Here are some of the problems they found with the advertising they reviewed, and what those consumers in the study inferred from the advertisements.
Consumers Did Not Understand That a Reverse Mortgage is a Loan
The reverse mortgage is a loan. It must be paid back at some point in the future. There are no monthly mortgage payments, but it is a loan that is paid back. Because there are no monthly mortgage payments, interest and mortgage insurance is added to the loan balance. The loan balance grows over time with compounding interest.
Consumers Misunderstood What Tax Free Meant
While the proceeds of the loan are tax free because it is a loan, it is not income (consult with your tax advisor). It does not mean you no longer need to pay your property taxes. You are required to pay your taxes and insurance and maintain your home.
Consumers Thought Reverse Mortgages Were a Government Benefit
Reverse mortgages are not a government benefit. They are a mortgage loan. Most reverse mortgages are HECM’s, or Home Equity Conversion Mortgage, which are insured by the FHA, the Federal Housing Authority. The program is not directly administered by the government nor does the government loan money. They are not a stimulus program instituted by the President either.
Consumers Thought Reverse Mortgages Would Allow Them to Live in Their Home Forever
Nobody lives forever. Second, there area variety of things that can happen where you may not be able to live in the house any longer. If you do not pay your taxes, insurance, HOA dues or do not maintain your property, the lender can foreclose on your home. You may not have the funds or physical ability to maintain your home properly. You may no longer be able to live on your own. In other words, a reverse mortgage does not guarantee that you will be able to live in the home forever.
Consumers Thought They Could Not Outlive a Reverse Mortgage
Forward, or regular mortgages, have a payback term which varies, but the most common terms are a 15-year or 30-yearloan. There is no term with a reverse mortgage. In other words, there is no set period as to when the loan needs to be paid back, which means you cannot outlive the loan. What you need to be aware of is that you could outlive the proceeds from a reverse mortgage. This is determined by your spending habits and monetary needs. The one exception to this is if you choose the tenure loan option which guarantees a monthly payment to you for as long as you live in the home.
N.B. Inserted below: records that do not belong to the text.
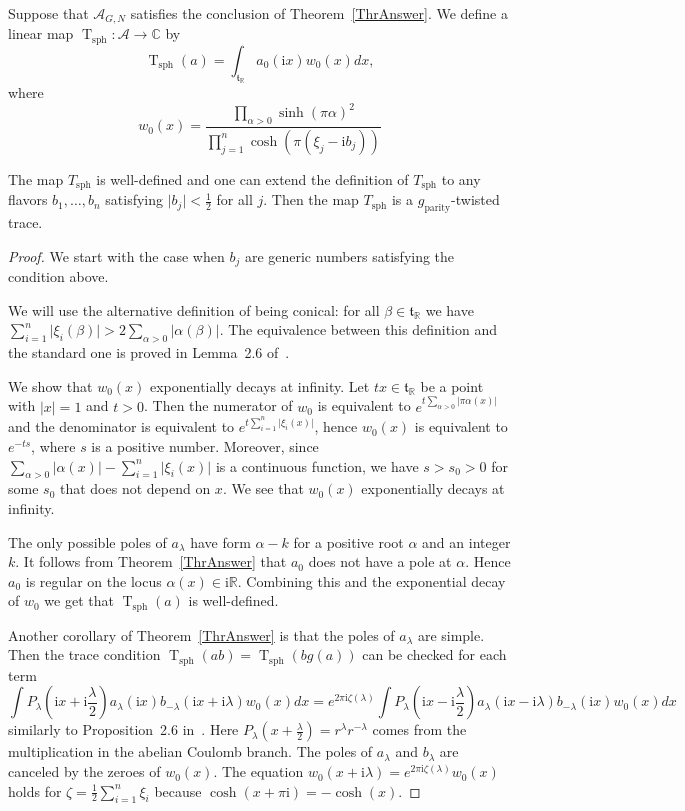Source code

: \documentclass{article}
\newcommand{\R}{\mathbb{R}}
\renewcommand{\C}{\mathbb{C}}
\newcommand{\mf}{\mathfrak}
\newcommand{\mc}[1]{\mathcal{#1}}
\newcommand{\abs}[1]{\lvert #1\rvert}
\newcommand{\rmi}{\mathrm{i}}
\DeclareMathOperator{\sph}{sph}
\DeclareMathOperator{\T}{T}
\begin{document}
 \begin{defn}
     Suppose that $\mc{A}_{G,N}$ satisfies the conclusion of Theorem~\ref{ThrAnswer}. We define a linear map $\operatorname{T}_{\sph}\colon\mc{A}\to\C$ by
      \[\operatorname{T}_{\sph}(a)=\int_{\mf{t}_{\R}} a_0(\rmi x)w_0(x)dx,\] where 
      \[w_0(x)=\frac{\prod_{\alpha>0} \sinh(\pi\alpha)^2}{\prod_{j=1}^n \cosh(\pi(\xi_j-\rmi b_j))}\]
 \end{defn}
\begin{prop}
\label{PropTSph}
    The map $T_{\sph}$ is well-defined and one can extend the definition of $T_{\sph}$ to any flavors $b_1,\ldots,b_n$ satisfying $\abs{b_j}<\tfrac12$ for all $j$. Then the map $T_{\sph}$ is a $g_{\text{parity}}$-twisted trace.
\end{prop}
\begin{proof}
We start with the case when $b_j$ are generic numbers satisfying the condition above.

We will use the alternative definition of being conical: for all $\beta\in\mf{t}_{\R}$ we have $\sum_{i=1}^n\abs{\xi_i(\beta)}>2\sum_{\alpha>0}\abs{\alpha(\beta)}$. The equivalence between this definition and the standard one is proved in Lemma~2.6 of~\cite{GWTraces}.


We show that $w_0(x)$ exponentially decays at infinity. Let $tx\in\mf{t}_{\R}$ be a point with $\abs{x}=1$ and $t>0$. Then the numerator of $w_0$ is equivalent to $e^{t\sum_{\alpha>0}\abs{\pi\alpha(x)}}$ and the denominator is equivalent to $e^{t\sum_{i=1}^n \abs{\xi_i(x)}}$, hence $w_0(x)$ is equivalent to $e^{-ts}$, where $s$ is a positive number. Moreover, since $\sum_{\alpha>0}\abs{\alpha(x)}-\sum_{i=1}^n \abs{\xi_i(x)}$ is a continuous function, we have $s>s_0>0$ for some $s_0$ that does not depend on $x$. We see that $w_0(x)$ exponentially decays at infinity.

    The only possible poles of $a_{\lambda}$ have form $\alpha-k$ for a positive root $\alpha$ and an integer $k$. It follows from Theorem~\ref{ThrAnswer} that $a_0$ does not have a pole at $\alpha$. Hence $a_0$ is regular on the locus $\alpha(x)\in \rmi\R.$ Combining this and the exponential decay of $w_0$ we get that $\T_{\sph}(a)$ is well-defined.
    
    Another corollary of Theorem~\ref{ThrAnswer} is that the poles of $a_{\lambda}$ are simple. Then the trace condition $\operatorname{T}_{\mathrm{sph}}(ab)=\operatorname{T}_{\mathrm{sph}}(bg(a))$ can be checked for each term \[\int P_{\lambda}(\rmi x+\rmi\frac{\lambda}{2})a_{\lambda}(\rmi x)b_{-\lambda}(\rmi x+\rmi\lambda)w_0(x) dx= e^{2\pi\rmi\zeta(\lambda)}\int P_{\lambda}(\rmi x-\rmi\frac{\lambda}{2})a_{\lambda}(\rmi x-\rmi\lambda)b_{-\lambda}(\rmi x)w_0(x) dx\] similarly to Proposition~2.6 in~\cite{KAb}. Here $P_{\lambda}(x+\frac{\lambda}{2})=r^{\lambda}r^{-\lambda}$ comes from the multiplication in the abelian Coulomb branch. The poles of $a_{\lambda}$ and $b_{\lambda}$ are canceled by the zeroes of $w_0(x)$. The equation $w_0(x+\rmi\lambda)=e^{2\pi\rmi\zeta(\lambda)}w_0(x)$ holds for $\zeta=\tfrac12\sum_{i=1}^n\xi_i$ because $\cosh(x+\pi\rmi)=-\cosh(x).$
    

\end{proof}
\end{document}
Consumers Thought Reverse Mortgages Are Risk Free
There are risks associated with any mortgage. There are certain risks with a reverse mortgage that homeowners need to be aware of. If you do not pay property taxes, insurance, HOA dues and maintain the property, you could lose the home to foreclosure. All your equity may be used up through a growing loan balance. You may run out of money. You may be unable to move. You may not leave any equity to your heirs.